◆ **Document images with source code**
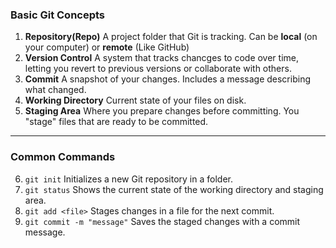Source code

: ### **Basic Git Concepts**

1.  **Repository(Repo)**
    A project folder that Git is tracking. Can be **local** (on your computer) or **remote** (Like GitHub)
2.  **Version Control**
    A system that tracks chancges to code over time, letting you revert to previous versions or collaborate with others.
3.  **Commit**
    A snapshot of your changes. Includes a message describing what changed.
4.  **Working Directory**
    Current state of your files on disk.
5.  **Staging Area**
    Where you prepare changes before committing. You "stage" files that are ready to be committed.

---

### **Common Commands**

6.  `git init`
    Initializes a new Git repository in a folder.
7.  `git status`
    Shows the current state of the working directory and staging area.
8.  `git add <file>`
    Stages changes in a file for the next commit.
9.  `git commit -m "message"`
    Saves the staged changes with a commit message.
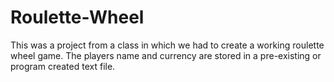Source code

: # Roulette-Wheel
This was a project from a class in which we had to create a working roulette wheel game. The players name and currency are stored in a pre-existing or program created text file. 
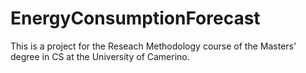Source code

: # EnergyConsumptionForecast
This is a project for the Reseach Methodology course of the Masters' degree in CS at the University of Camerino.
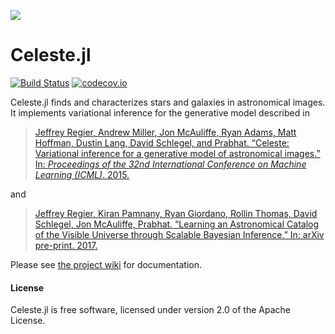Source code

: ![](http://portal.nersc.gov/project/dasrepo/celeste/sample_sky.jpg)


Celeste.jl
========

[![Build Status](https://travis-ci.org/jeff-regier/Celeste.jl.svg?branch=master)](https://travis-ci.org/jeff-regier/Celeste.jl)
[![codecov.io](http://codecov.io/github/jeff-regier/Celeste.jl/coverage.svg?branch=master)](http://codecov.io/github/jeff-regier/Celeste.jl?branch=master)


Celeste.jl finds and characterizes stars and galaxies in astronomical images.
It implements variational inference for the generative model described in

> [Jeffrey Regier, Andrew Miller, Jon McAuliffe, Ryan Adams, Matt Hoffman,
> Dustin Lang, David Schlegel, and Prabhat. “Celeste: Variational inference for
> a generative model of astronomical images.” In: *Proceedings of the 32nd 
> International Conference on Machine Learning (ICML)*. 2015.](
> http://www.stat.berkeley.edu/~jeff/publications/regier2015celeste.pdf)

and

> [Jeffrey Regier, Kiran Pamnany, Ryan Giordano, Rollin Thomas, David Schlegel, Jon McAuliffe, Prabhat.
> “Learning an Astronomical Catalog of the Visible Universe through Scalable Bayesian Inference.”
> In: arXiv pre-print. 2017.](https://arxiv.org/abs/1611.03404)

Please see [the project wiki](https://github.com/jeff-regier/Celeste.jl/wiki/) for documentation.

#### License

Celeste.jl is free software, licensed under version 2.0 of the Apache
License.

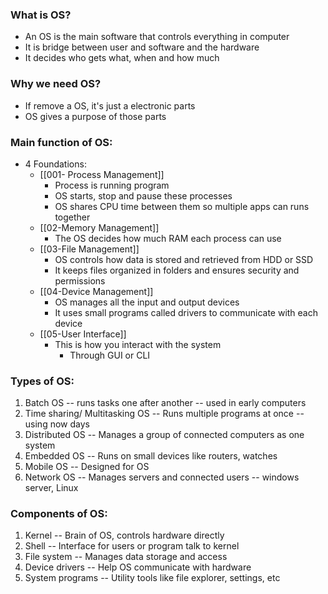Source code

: ### What is OS?

* An OS is the main software that controls everything in computer
* It is  bridge between user and software and the hardware
* It decides who gets what, when and how much

### Why we need OS?

* If remove a OS, it's just a electronic parts
* OS gives a purpose of those parts

### Main function of OS:
* 4 Foundations:
	* [[001- Process Management]]
		* Process is running program
		* OS starts, stop and pause these processes
		* OS shares CPU time between them so multiple apps can runs together
	*  [[02-Memory Management]]
		* The OS decides how much RAM each process can use
	* [[03-File Management]]
		* OS controls how data is stored and retrieved from HDD or SSD
		* It keeps files organized in folders and ensures security and permissions
	* [[04-Device Management]]
		* OS manages all the input and output devices
		* It uses small programs called drivers to communicate with each device
	* [[05-User Interface]]
		* This is how you interact with the system
			* Through GUI or CLI


### Types of OS:

1. Batch OS -- runs tasks one after another -- used in early computers
2. Time sharing/ Multitasking OS -- Runs multiple programs at once -- using now days
3. Distributed OS -- Manages a group of connected computers as one system
4. Embedded OS -- Runs on small devices like routers, watches
5. Mobile OS -- Designed for OS
6. Network OS -- Manages servers and connected users -- windows server, Linux

### Components of OS: [](https://chatgpt.com/share/68f51121-7a20-800a-896b-8812aa75eb65)

1. Kernel -- Brain of OS, controls hardware directly
2. Shell -- Interface for users or program talk to kernel
3. File system -- Manages data storage and access
4. Device drivers -- Help OS communicate with hardware
5. System programs -- Utility tools like file explorer, settings, etc

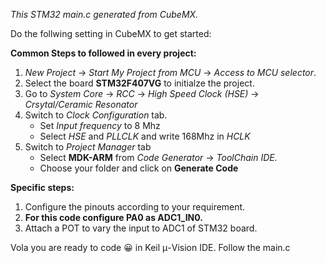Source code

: *This STM32 main.c generated from CubeMX.* 

Do the follwing setting in CubeMX to get started:  
  
**Common Steps to followed in every project:** 

1. *New Project* &#x2192; *Start My Project from MCU* &#x2192; *Access to MCU selector*.
2. Select the board **STM32F407VG** to initialze the project.
3. Go to *System Core* &#x2192; *RCC* &#x2192; *High Speed Clock (HSE)* &#x2192; *Crsytal/Ceramic Resonator*
4. Switch to *Clock Configuration* tab.
    * Set *Input frequency* to 8 Mhz
    * Select *HSE* and *PLLCLK* and write 168Mhz in *HCLK*
5. Switch to *Project Manager* tab 
    * Select **MDK-ARM** from *Code Generator* &#x2192; *ToolChain IDE.*
    * Choose your folder and click on **Generate Code**

**Specific steps:**   
1.  Configure the pinouts according to your requirement.  
2.  **For this code configure PA0 as ADC1_IN0.**  
3.  Attach a POT to vary the input to ADC1 of STM32 board. 

Vola you are ready to code 😀 in Keil μ-Vision IDE. Follow the main.c 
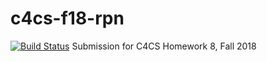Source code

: # c4cs-f18-rpn
[![Build Status](https://travis-ci.org/vishnureddy17/c4cs-f18-rpn.svg?branch=master)](https://travis-ci.org/vishnureddy17/c4cs-f18-rpn)
Submission for C4CS Homework 8, Fall 2018
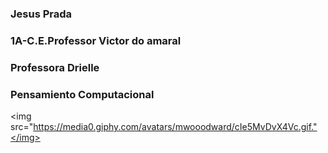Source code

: ### Jesus Prada
### 1A-C.E.Professor Victor do amaral
### Professora Drielle
### Pensamiento Computacional
<a href="https://github.com/IAmNotAGamer/IAmNotAGamer/blob/main/README.md"></a><img src="https://media0.giphy.com/avatars/mwooodward/cIe5MvDvX4Vc.gif."</img>
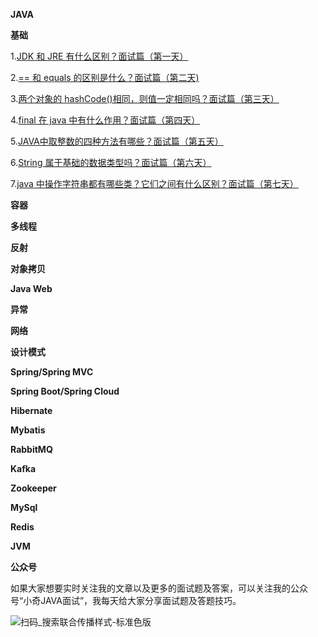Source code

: **JAVA**

**基础**

1.[JDK 和 JRE 有什么区别？面试篇（第一天）](https://github.com/Lishiqi927/interview/blob/main/file/java/JDK%20%E5%92%8C%20JRE%20%E6%9C%89%E4%BB%80%E4%B9%88%E5%8C%BA%E5%88%AB%EF%BC%9F%E9%9D%A2%E8%AF%95%E7%AF%87%EF%BC%88%E7%AC%AC%E4%B8%80%E5%A4%A9%EF%BC%89.md)

2.[== 和 equals 的区别是什么？面试篇（第二天)](https://github.com/Lishiqi927/interview/blob/main/file/java/%3D%3D%20%E5%92%8C%20equals%20%E7%9A%84%E5%8C%BA%E5%88%AB%E6%98%AF%E4%BB%80%E4%B9%88%EF%BC%9F%E9%9D%A2%E8%AF%95%E7%AF%87%EF%BC%88%E7%AC%AC%E4%BA%8C%E5%A4%A9%EF%BC%89.md)

3.[两个对象的 hashCode()相同，则值一定相同吗？面试篇（第三天）](https://github.com/Lishiqi927/interview/blob/main/file/java/%E4%B8%A4%E4%B8%AA%E5%AF%B9%E8%B1%A1%E7%9A%84%20hashCode()%E7%9B%B8%E5%90%8C%EF%BC%8C%E5%88%99%E5%80%BC%E4%B8%80%E5%AE%9A%E7%9B%B8%E5%90%8C%E5%90%97%EF%BC%9F%E9%9D%A2%E8%AF%95%E7%AF%87%EF%BC%88%E7%AC%AC%E4%B8%89%E5%A4%A9%EF%BC%89.md)

4.[final 在 java 中有什么作用？面试篇（第四天）](https://github.com/Lishiqi927/interview/blob/main/file/java/final%20%E5%9C%A8%20java%20%E4%B8%AD%E6%9C%89%E4%BB%80%E4%B9%88%E4%BD%9C%E7%94%A8%EF%BC%9F%E9%9D%A2%E8%AF%95%E7%AF%87%EF%BC%88%E7%AC%AC%E5%9B%9B%E5%A4%A9%EF%BC%89.md)

5.[JAVA中取整数的四种方法有哪些？面试篇（第五天）](https://github.com/Lishiqi927/interview/blob/main/file/java/JAVA%E4%B8%AD%E5%8F%96%E6%95%B4%E6%95%B0%E7%9A%84%E5%9B%9B%E7%A7%8D%E6%96%B9%E6%B3%95%E6%9C%89%E5%93%AA%E4%BA%9B%EF%BC%9F%E9%9D%A2%E8%AF%95%E7%AF%87%EF%BC%88%E7%AC%AC%E4%BA%94%E5%A4%A9%EF%BC%89.md)

6.[String 属于基础的数据类型吗？面试篇（第六天）](https://github.com/Lishiqi927/interview/blob/main/file/java/String%20%E5%B1%9E%E4%BA%8E%E5%9F%BA%E7%A1%80%E7%9A%84%E6%95%B0%E6%8D%AE%E7%B1%BB%E5%9E%8B%E5%90%97%EF%BC%9F%E9%9D%A2%E8%AF%95%E7%AF%87%EF%BC%88%E7%AC%AC%E5%85%AD%E5%A4%A9%EF%BC%89.md)

7.[java 中操作字符串都有哪些类？它们之间有什么区别？面试篇（第七天）](https://github.com/Lishiqi927/interview/blob/main/file/java/java%20%E4%B8%AD%E6%93%8D%E4%BD%9C%E5%AD%97%E7%AC%A6%E4%B8%B2%E9%83%BD%E6%9C%89%E5%93%AA%E4%BA%9B%E7%B1%BB%EF%BC%9F%E5%AE%83%E4%BB%AC%E4%B9%8B%E9%97%B4%E6%9C%89%E4%BB%80%E4%B9%88%E5%8C%BA%E5%88%AB%EF%BC%9F%E9%9D%A2%E8%AF%95%E7%AF%87%EF%BC%88%E7%AC%AC%E4%B8%83%E5%A4%A9%EF%BC%89.md)

**容器**

**多线程**

**反射**

**对象拷贝**

**Java Web**

**异常**

**网络**

**设计模式**

**Spring/Spring MVC**

**Spring Boot/Spring Cloud**

**Hibernate**

**Mybatis**

**RabbitMQ**

**Kafka**

**Zookeeper**

**MySql**

**Redis**

**JVM**

**公众号**

如果大家想要实时关注我的文章以及更多的面试题及答案，可以关注我的公众号“小奇JAVA面试”，我每天给大家分享面试题及答题技巧。

![扫码_搜索联合传播样式-标准色版](https://user-images.githubusercontent.com/35355940/113285634-c7c76400-931d-11eb-8bf2-b16c15085b69.png)


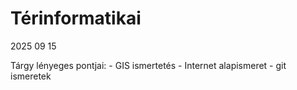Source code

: # Térinformatikai
2025 09 15

Tárgy lényeges pontjai: 
    - GIS ismertetés
    - Internet alapismeret
    - git ismeretek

◆ **PROBLEM DETAILS**
From the data above, gather every line that includes the word "Schlegel".

◆ **SOLUTION FOR THIS TASK**
> Dustin Lang, David Schlegel, and Prabhat. “Celeste: Variational inference for
> [Jeffrey Regier, Kiran Pamnany, Ryan Giordano, Rollin Thomas, David Schlegel, Jon McAuliffe, Prabhat.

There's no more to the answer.